Weihbischof: Mit Messen in Gotteshäusern "wieder Leben eingekehrt"
Nach den jüngsten Lockerungen der Anti-Corona-Maßnahmen haben in Österreichs Kirchen die ersten Sonntagsgottesdienste mit Gläubigen vor Ort stattgefunden. Zwar gelten überall Abstandsregeln und Maskenpflicht. Doch Zehntausende Menschen hätten die "Wiedereröffnung" genutzt, sagte der Wiener Weihbischof Stephan Turnovszky der "Kronen Zeitung". In den Gotteshäusern sei "wieder Leben eingekehrt", freute er sich. Auch der Theologe Jan-Heiner Tück sprach im "Kurier"-Interview am Sonntag von einem "erfreulichen Signal". Schritt für Schritt könne nun wieder Normalität einkehren, so der an der Universität Wien lehrende Dogmatikprofessor.
"Kirche ist Gemeinschaft des Glaubens, die sich um das Wort Gottes versammelt und Eucharistie feiert", fügte Tück zur Bedeutung der gemeinsam gefeierten Gottesdienste hinzu. "Diese körperbasierte Form der Frömmigkeit ist für die katholische Kirche wesentlich, weswegen ich in das allzu euphorische Lob der digitalen Möglichkeiten - so hilfreich diese auch waren - nicht einstimmen kann", sagte der Theologe.

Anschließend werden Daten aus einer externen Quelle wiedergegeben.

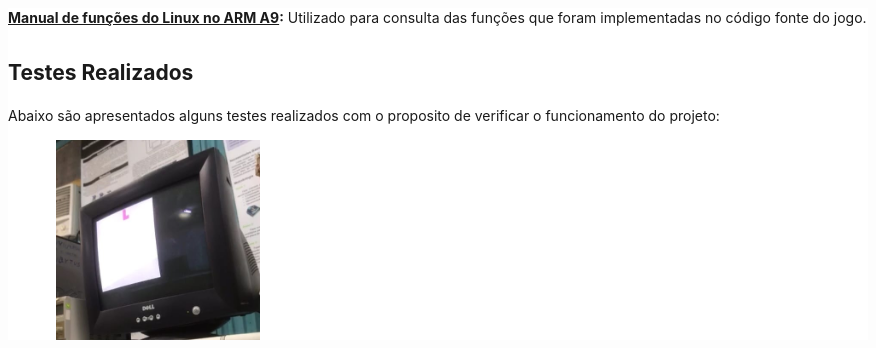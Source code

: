 **[Manual de funções do Linux no ARM A9](https://fpgacademy.org/tutorials.html):** Utilizado para consulta das funções que foram implementadas no código fonte do jogo.

<a id="testes-realizados"></a>
## Testes Realizados

Abaixo são apresentados alguns testes realizados com o proposito de verificar o funcionamento do projeto:

<div style="display: flex; justify-content: space-between;">
    <img src="folder/teste%20tabuleiro.jpg" alt="descrição" width="300" height="200">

Auch wenn sich mit einer gewissen zeitlichen Distanz die Frage nach der Verhältnismäßigkeit der vor zwei Monaten getroffenen Maßnahmen stelle, halte er die Entscheidung der österreichischen Bischöfe zur Aussetzung nicht-öffentlicher Gottesdienst weiter für gut, so Tück:
Man stelle sich nur vor, was es für Reaktionen gegeben hätte, wenn ausgerechnet durch Gottesdienste die Infektionen explodiert wären.
Zur weiteren Entwicklung äußerte sich der Theologieprofessor differenziert. Der "wochenlange Ausnahmezustand" habe zum einen bei den Gläubigen eine neue Sehnsucht nach Liturgie und Gemeinschaft freigesetzt. "Es könnte aber auch sein, dass sich die Corona-Krise als Säkularisierungskatalysator erweist - indem sich manche sagen, mir fehlt nichts, wenn ich nicht am Gottesdienst teilnehme", analysierte er.
In der Debatte über die Systemrelevanz von Kirche in den säkularisierten Gesellschaften warne er davor, Religion auf ihren gesellschaftlichen Nutzen zu reduzieren. "Religion unterbricht funktionalistische Imperative, gerade so eröffnet sie oft einen humanen Horizont."